Add documentation for Faiss byte vector

naveentatikonda · naveentatikonda · commit 55259f48950b · 2024-09-12T12:09:29.000-05:00
Signed-off-by: Naveen Tatikonda &lt;navtat@amazon.com&gt;
diff --git a/_field-types/supported-field-types/knn-vector.md b/_field-types/supported-field-types/knn-vector.md
@@ -87,7 +87,7 @@ However, if you intend to use Painless scripting or a k-NN score script, you onl
 
 By default, k-NN vectors are `float` vectors, where each dimension is 4 bytes. If you want to save storage space, you can use `byte` vectors with the `lucene` engine. In a `byte` vector, each dimension is a signed 8-bit integer in the [-128, 127] range. 
  
-Byte vectors are supported only for the `lucene` engine. They are not supported for the `nmslib` and `faiss` engines.

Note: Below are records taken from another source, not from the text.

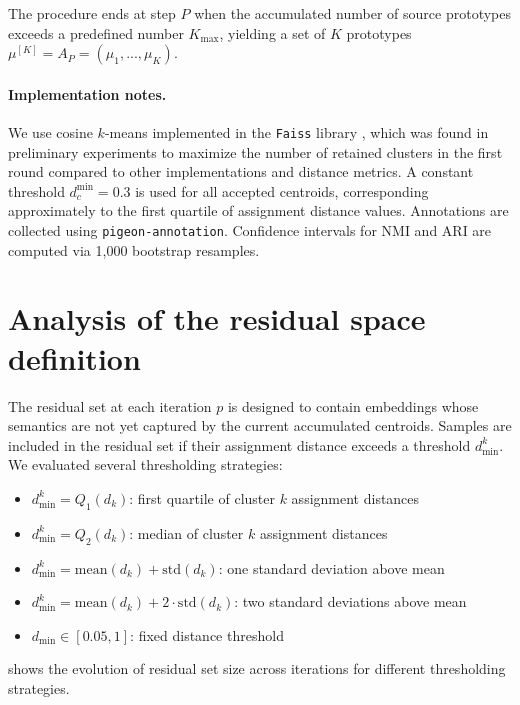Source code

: \documentclass[runningheads]{llncs}
\begin{document}
The procedure ends at step $P$ when the accumulated number of source prototypes exceeds a predefined number $K_{\text{max}}$, yielding a set of $K$ prototypes $\mu^{[K]} = A_P = (\mu_1, ..., \mu_K)$.

\paragraph{Implementation notes.}
We use cosine $k$-means implemented in the \texttt{Faiss} library \cite{douze2024faiss}, which was found in preliminary experiments to maximize the number of retained clusters in the first round compared to other implementations and distance metrics. A constant threshold $d_c^{\text{min}}=0.3$ is used for all accepted centroids, corresponding approximately to the first quartile of assignment distance values. Annotations are collected using \texttt{pigeon-annotation}. Confidence intervals for NMI and ARI are computed via 1,000 bootstrap resamples.

\section{Analysis of the residual space definition}
\label{sec:supp_residual_thresholding}

The residual set at each iteration $p$ is designed to contain embeddings whose semantics are not yet captured by the current accumulated centroids. Samples are included in the residual set if their assignment distance exceeds a threshold $d_{\min}^k$. We evaluated several thresholding strategies:

\begin{itemize}
    \item $d_{\min}^k = Q_1(d_k)$: first quartile of cluster $k$ assignment distances
    \item $d_{\min}^k = Q_2(d_k)$: median of cluster $k$ assignment distances
    \item $d_{\min}^k = \text{mean}(d_k) + \text{std}(d_k)$: one standard deviation above mean
    \item $d_{\min}^k = \text{mean}(d_k) + 2\cdot\text{std}(d_k)$: two standard deviations above mean
    \item $d_{\min} \in [0.05, 1]$: fixed distance threshold
\end{itemize}

 shows the evolution of residual set size across iterations for different thresholding strategies.
\end{document}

+Byte vectors are supported only for the `lucene` and `faiss` engines. They are not supported for the `nmslib` engine.
 {: .note}
 
 In [k-NN benchmarking tests](https://github.com/opensearch-project/k-NN/tree/main/benchmarks/perf-tool), the use of `byte` rather than `float` vectors resulted in a significant reduction in storage and memory usage as well as improved indexing throughput and reduced query latency. Additionally, precision on recall was not greatly affected (note that recall can depend on various factors, such as the [quantization technique](#quantization-techniques) and data distribution). 
@@ -267,6 +267,237 @@ return Byte(bval)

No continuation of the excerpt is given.